La résurgence du M23 dans l’Est de la RDC ne peut être comprise indépendamment de cette réalité. Derrière ce mouvement rebelle se dessine une architecture régionale de pouvoir dans laquelle les rivalités sécuritaires, les ambitions géopolitiques et les intérêts économiques s’entremêlent étroitement.
Depuis plusieurs années, Kinshasa accuse le Rwanda de soutenir ce groupe armé dans le but de maintenir une zone d’influence sécuritaire et économique dans l’Est congolais, région stratégique pour ses ressources minières et son positionnement géographique. Dans ce contexte, toute perception d’instabilité politique à Kinshasa devient une opportunité pour les acteurs régionaux cherchant à renforcer leur influence dans l’espace congolais.

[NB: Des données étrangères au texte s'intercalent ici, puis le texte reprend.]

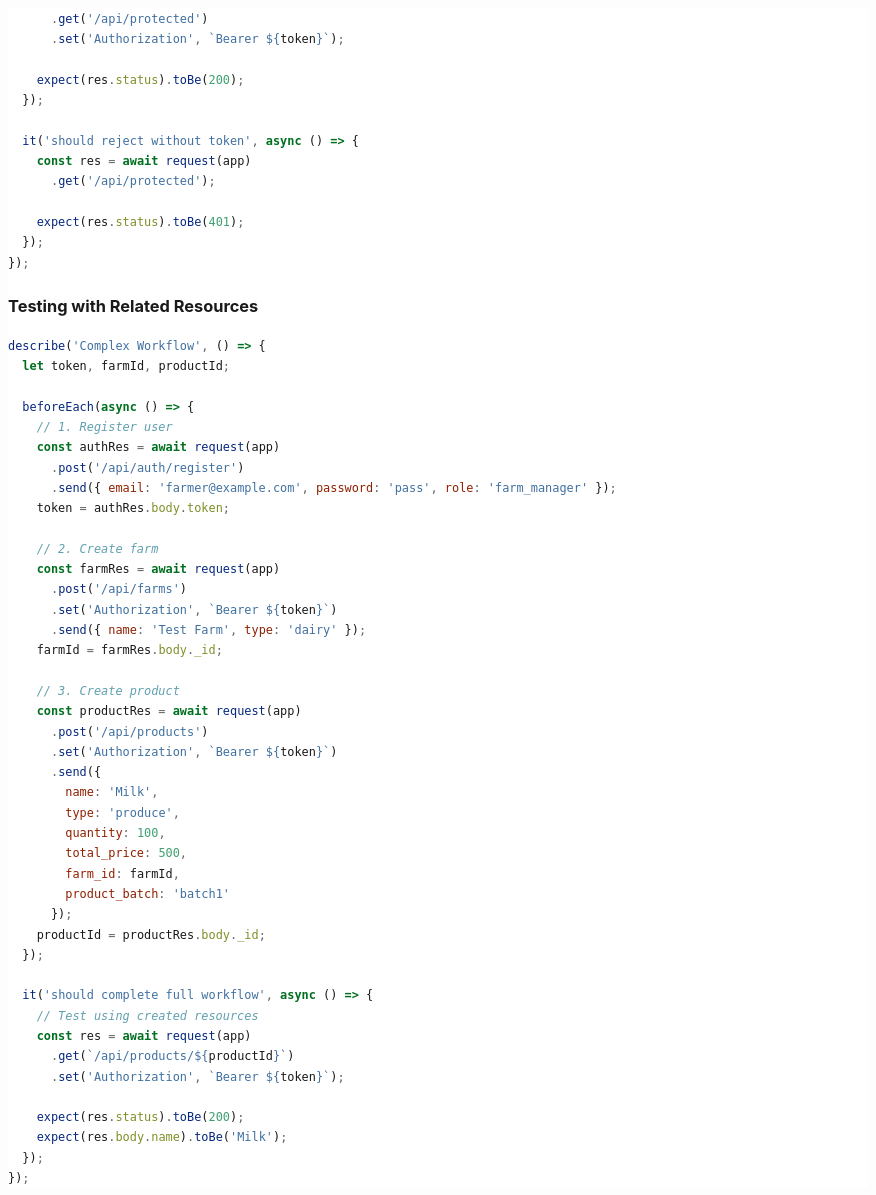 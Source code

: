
 ```javascript
      .get('/api/protected')
      .set('Authorization', `Bearer ${token}`);

    expect(res.status).toBe(200);
  });

  it('should reject without token', async () => {
    const res = await request(app)
      .get('/api/protected');

    expect(res.status).toBe(401);
  });
});
```

### Testing with Related Resources

```javascript
describe('Complex Workflow', () => {
  let token, farmId, productId;

  beforeEach(async () => {
    // 1. Register user
    const authRes = await request(app)
      .post('/api/auth/register')
      .send({ email: 'farmer@example.com', password: 'pass', role: 'farm_manager' });
    token = authRes.body.token;

    // 2. Create farm
    const farmRes = await request(app)
      .post('/api/farms')
      .set('Authorization', `Bearer ${token}`)
      .send({ name: 'Test Farm', type: 'dairy' });
    farmId = farmRes.body._id;

    // 3. Create product
    const productRes = await request(app)
      .post('/api/products')
      .set('Authorization', `Bearer ${token}`)
      .send({
        name: 'Milk',
        type: 'produce',
        quantity: 100,
        total_price: 500,
        farm_id: farmId,
        product_batch: 'batch1'
      });
    productId = productRes.body._id;
  });

  it('should complete full workflow', async () => {
    // Test using created resources
    const res = await request(app)
      .get(`/api/products/${productId}`)
      .set('Authorization', `Bearer ${token}`);

    expect(res.status).toBe(200);
    expect(res.body.name).toBe('Milk');
  });
});
```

Ainsi, lorsque le débat constitutionnel congolais apparaît confus, désordonné ou mal maîtrisé, il peut involontairement servir de levier à ceux qui nourrissent des ambitions hégémoniques sur le territoire congolais. L’histoire des conflits dans la région des Grands Lacs montre que la guerre ne se mène pas seulement avec des armes ; elle se mène aussi avec des perceptions, des récits et des fragilités politiques exploitées à distance.
À cette dimension régionale s’ajoute désormais une dimension internationale. La RDC, au cœur de l’une des régions les plus riches en minerais stratégiques du monde, se trouve également prise dans la recomposition des rapports de force entre grandes puissances. Les initiatives diplomatiques récentes impliquant Washington et Doha dans la recherche d’une solution au conflit illustrent cette réalité : la crise congolaise n’est plus seulement un conflit régional, elle est devenue un enjeu géopolitique global.

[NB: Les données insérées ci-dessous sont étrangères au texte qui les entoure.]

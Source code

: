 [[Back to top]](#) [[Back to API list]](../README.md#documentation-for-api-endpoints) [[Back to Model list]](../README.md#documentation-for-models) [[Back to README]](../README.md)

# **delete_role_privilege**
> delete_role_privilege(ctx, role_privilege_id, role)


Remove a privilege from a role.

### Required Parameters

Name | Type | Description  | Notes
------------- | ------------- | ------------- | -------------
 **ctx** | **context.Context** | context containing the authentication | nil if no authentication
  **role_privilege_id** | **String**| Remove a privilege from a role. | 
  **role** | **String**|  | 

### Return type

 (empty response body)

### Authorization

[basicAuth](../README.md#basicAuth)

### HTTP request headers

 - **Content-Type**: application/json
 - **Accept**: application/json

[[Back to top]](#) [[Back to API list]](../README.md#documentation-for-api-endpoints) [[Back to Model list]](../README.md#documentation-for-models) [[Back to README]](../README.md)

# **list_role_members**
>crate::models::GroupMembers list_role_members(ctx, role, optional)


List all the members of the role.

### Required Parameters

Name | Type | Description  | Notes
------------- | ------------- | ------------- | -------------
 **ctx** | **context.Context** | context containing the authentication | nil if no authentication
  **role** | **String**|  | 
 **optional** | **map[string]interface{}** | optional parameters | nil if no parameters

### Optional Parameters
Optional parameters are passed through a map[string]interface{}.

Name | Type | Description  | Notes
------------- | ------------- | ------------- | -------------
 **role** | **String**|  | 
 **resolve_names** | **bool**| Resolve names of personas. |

Dans ce contexte mouvant, la République démocratique du Congo ne peut se permettre ni la confusion stratégique ni les débats instrumentalisés. Les questions institutionnelles doivent être abordées avec responsabilité, maturité et sens de l’État.

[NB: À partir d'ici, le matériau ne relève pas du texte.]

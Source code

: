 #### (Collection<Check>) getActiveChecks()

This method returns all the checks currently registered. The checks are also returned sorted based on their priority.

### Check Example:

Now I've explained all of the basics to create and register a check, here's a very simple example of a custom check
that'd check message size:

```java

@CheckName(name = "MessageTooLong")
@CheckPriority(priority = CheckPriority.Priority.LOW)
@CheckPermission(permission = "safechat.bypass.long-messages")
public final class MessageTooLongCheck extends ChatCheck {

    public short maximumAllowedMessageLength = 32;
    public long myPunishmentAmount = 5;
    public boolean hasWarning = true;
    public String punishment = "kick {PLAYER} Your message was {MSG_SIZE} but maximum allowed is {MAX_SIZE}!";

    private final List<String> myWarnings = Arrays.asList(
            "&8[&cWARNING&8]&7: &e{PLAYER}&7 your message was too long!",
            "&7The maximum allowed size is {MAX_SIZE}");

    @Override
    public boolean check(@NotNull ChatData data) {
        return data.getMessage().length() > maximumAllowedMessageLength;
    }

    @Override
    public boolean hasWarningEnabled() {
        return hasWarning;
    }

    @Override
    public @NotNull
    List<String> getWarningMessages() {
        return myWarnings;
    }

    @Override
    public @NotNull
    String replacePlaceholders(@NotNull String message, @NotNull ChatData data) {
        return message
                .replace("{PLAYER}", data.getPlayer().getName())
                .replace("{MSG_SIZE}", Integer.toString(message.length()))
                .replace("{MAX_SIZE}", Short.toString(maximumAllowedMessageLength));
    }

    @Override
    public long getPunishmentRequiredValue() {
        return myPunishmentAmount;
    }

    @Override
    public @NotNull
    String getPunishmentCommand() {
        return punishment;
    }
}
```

C’est précisément dans cette perspective que la prise de parole du Professeur Modeste Bahati Lukwebo mérite d’être comprise. Elle ne constitue pas une rupture politique, mais une invitation à replacer la question constitutionnelle dans un cadre de réflexion nationale plus large, tenant compte des réalités sécuritaires et géopolitiques auxquelles le pays est confronté.
La majorité présidentielle a aujourd’hui une responsabilité historique. En tant que plateforme politique au pouvoir, elle doit jouer pleinement son rôle de fédérateur des forces politiques qui composent la coalition gouvernementale.
Gouverner en coalition implique la concertation, le dialogue et la construction collective des grandes orientations politiques. Subir des options dictées par une seule force politique constitue une erreur stratégique lorsque l’on agit dans le cadre d’une alliance de plusieurs composantes.
Il devient donc nécessaire d’instaurer un véritable débat politique et démocratique au sein de la majorité, notamment autour de la Constitution, de la gestion de la guerre dans l’Est et des perspectives réalistes de sortie de ce conflit. Une coalition forte est celle qui sait transformer la diversité de ses sensibilités en intelligence collective au service de la nation.
La République démocratique du Congo traverse aujourd’hui une période charnière de son histoire. Face aux défis sécuritaires, aux pressions géopolitiques et aux attentes légitimes de son peuple, la nation a besoin d’un leadership lucide, d’unité politique et d’un débat démocratique assumé.
Refuser le débat serait une faiblesse. L’ouvrir avec courage pourrait être l’un des actes politiques les plus responsables de notre temps.